This news article was published under the 2010 to 2015 Conservative and Liberal Democrat coalition government

Soldiers from 7th Armoured Brigade have been helping the British and French armies to work more closely together during a major headquarters exercise held in France.

Throughout Exercise Flandres, running from 18 to 30 June 2011, French and UK troops have been working together in a joint divisional headquarters based in Mailly-le-Camp, France.

Meanwhile French and British logistic experts from the 1st (French) Logistic Brigade and the 102nd (British) Logistic Brigade have been pooled for the exercise to create the bi-National Support Group.

7th Armoured Brigade, also known as the Desert Rats, have been conducting simulated missions in parallel with their colleagues in the 3rd (French) Mechanised Brigade. Each brigade has embedded liaison officers to ensure that information can be passed swiftly and accurately.

In all, 1,500 military personnel, including 450 British troops, are involved in the exercise, which is the first major event in building closer ties between the two armies following a bilateral treaty agreed in London late last year.

Captain Rich Carter (right), HQ 102 Logistic Brigade, discusses logistic movements with his French counterpart, Major Philippe Robyn
Captain Rich Carter (right), HQ 102 Logistic Brigade, discusses logistic movements with his French counterpart, Major Philippe Robyn [Picture: Staff Sergeant Ian Houlding RLC, Crown Copyright/MOD 2011]

The purpose of the ambitious two-week exercise is to learn how France and Britain can better work together as allies on NATO, UN or even EU tasks.

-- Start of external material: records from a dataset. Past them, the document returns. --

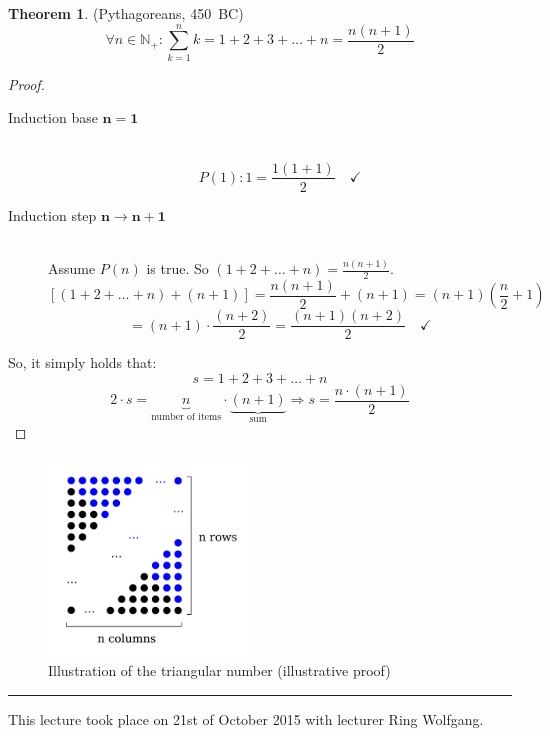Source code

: \documentclass[a4paper,landscape,twocolumn]{article}
\theoremstyle{definition}
\newtheorem{theorem}{Theorem}
\newcommand\meta[3]{\hrule{} This #1 took place on #2 with lecturer #3.\par}
\begin{document}
\begin{theorem} (Pythagoreans, 450~BC)
  \[ \forall n \in \mathbb N_+: \sum_{k=1}^n k = 1 + 2 + 3 + \dots + n = \frac{n (n+1)}{2} \]
\end{theorem}
\begin{proof}
  \begin{description}
    \item[Induction base $\mathbf{n = 1}$] \hfill{} \\
      \[ P(1): 1 = \frac{1 (1+1)}{2} \quad\checkmark \]
    \item[Induction step $\mathbf{n \rightarrow n + 1}$] \hfill{} \\
      Assume $P(n)$ is true.
      So $(1 + 2 + \dots + n) = \frac{n (n+1)}{2}$.
      \[ \left[(1 + 2 + \dots + n) + (n + 1)\right] = \frac{n(n+1)}{2} + (n+1) = (n+1) \left(\frac n2 + 1\right) \]
      \[ = (n+1) \cdot \frac{(n+2)}{2} = \frac{(n+1)(n+2)}{2} \quad\checkmark \]
  \end{description}

  So, it simply holds that:
  \[ s = 1 + 2 + 3 + \dots + n \]
  \[ 2 \cdot s = \underbrace{n}_{\text{number of items}} \cdot \underbrace{(n + 1)}_{\text{sum}} \Rightarrow s = \frac{n \cdot (n + 1)}{2} \]
\end{proof}

\begin{figure}[!h]
  \begin{center}
    \includegraphics[width=200px]{img/triangular_number.pdf}
    \caption{Illustration of the triangular number (illustrative proof)}
  \end{center}
\end{figure}

\meta{lecture}{21st of October 2015}{Ring Wolfgang}
\end{document}
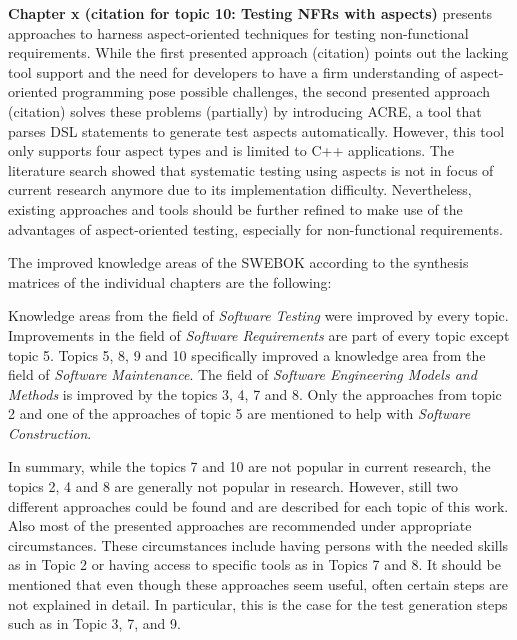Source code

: \textbf{Chapter x (citation for topic 10: Testing NFRs with aspects)} presents approaches to harness aspect-oriented techniques for testing non-functional requirements. While the first presented approach (citation) points out the lacking tool support and the need for developers to have a firm understanding of aspect-oriented programming pose possible challenges, the second presented approach (citation) solves these problems (partially) by introducing ACRE, a tool that parses DSL statements to generate test aspects automatically. However, this tool only supports four aspect types and is limited to C++ applications. The literature search showed that systematic testing using aspects is not in focus of current research anymore due to its implementation difficulty. Nevertheless, existing approaches and tools should be further refined to make use of the advantages of aspect-oriented testing, especially for non-functional requirements. 


The improved knowledge areas of the SWEBOK according to the synthesis matrices of the individual chapters are the following:

Knowledge areas from the field of \textit{Software Testing} were improved by every topic. Improvements in the field of \textit{Software Requirements} are part of every topic except topic 5. Topics 5, 8, 9 and 10 specifically improved a knowledge area from the field of \textit{Software Maintenance}. The field of \textit{Software Engineering Models and Methods} is improved by the topics 3, 4, 7 and 8. Only the approaches from topic 2 and one of the approaches of topic 5 are mentioned to help with \textit{Software Construction}.

In summary, while the topics 7 and 10 are not popular in current research, the topics 2, 4 and 8 are generally not popular in research. However, still two different approaches could be found and are described for each topic of this work. Also most of the presented approaches are recommended under appropriate circumstances. These circumstances include having persons with the needed skills as in Topic 2 or having access to specific tools as in Topics 7 and 8. It should be mentioned that even though these approaches seem useful, often certain steps are not explained in detail. In particular, this is the case for the test generation steps such as in Topic 3, 7, and 9. 
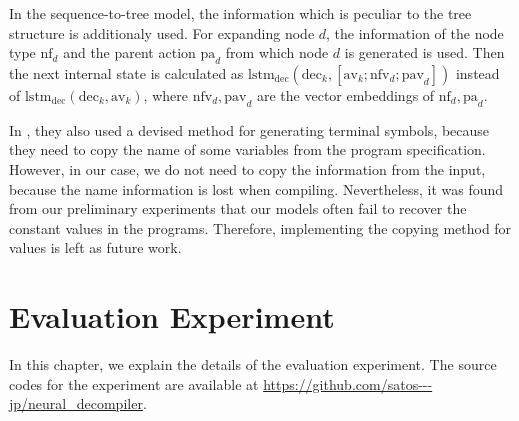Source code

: \documentclass[11pt]{jarticle}
\begin{document}

In the sequence-to-tree model, the information which is peculiar to the tree structure is additionaly used.
For expanding node $d$, the information of the node type $ \mathrm{nf}_{d} $ and the parent action $\mathrm{pa}_{d}$ from which node $d$ is generated is used.
Then the next internal state is calculated as $ \mathrm{lstm}_{\mathrm{dec}}(\mathrm{dec}_{k},[\mathrm{av}_{k}; \mathrm{nfv}_{d}; \mathrm{pav}_{d}]) $ instead of $ \mathrm{lstm}_{\mathrm{dec}}(\mathrm{dec}_{k},\mathrm{av}_{k}) $, 
where $\mathrm{nfv}_{d},\mathrm{pav}_{d}$ are the vector embeddings of $\mathrm{nf}_{d},\mathrm{pa}_{d}$.

In \citet{Seq2Tree}, they also used a devised method for generating terminal symbols, because they need to copy the name of some variables from the program specification.
However, in our case, we do not need to copy the information from the input, because the name information is lost when compiling.
Nevertheless, it was found from our preliminary experiments that our models often fail to recover the constant values in the programs.
Therefore, implementing the copying method for values is left as future work.



\chapter{Evaluation Experiment}
In this chapter, we explain the details of the evaluation experiment.
The source codes for the experiment are available at \url{https://github.com/satos---jp/neural_decompiler}.  
\end{document}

In military-speak, this is ‘interoperability’.

Recently the two countries have been exploring the possibility of working more closely together, as it is likely that any military action will be in conjunction with allies in the future.

Similar exercises take place with other nations, but this one is the biggest of its kind with the French for several years.

The goal is to increase interoperability of the command structures, procedures, equipment and personnel.

Military commanders have already identified several improvements in the armies’ capability to carry out combat operations side-by-side and have judged the exercise a great success.

Experience from this exercise will now be fed into further work, both diplomatic and military, to strengthen ties with the French and the UK’s other allies.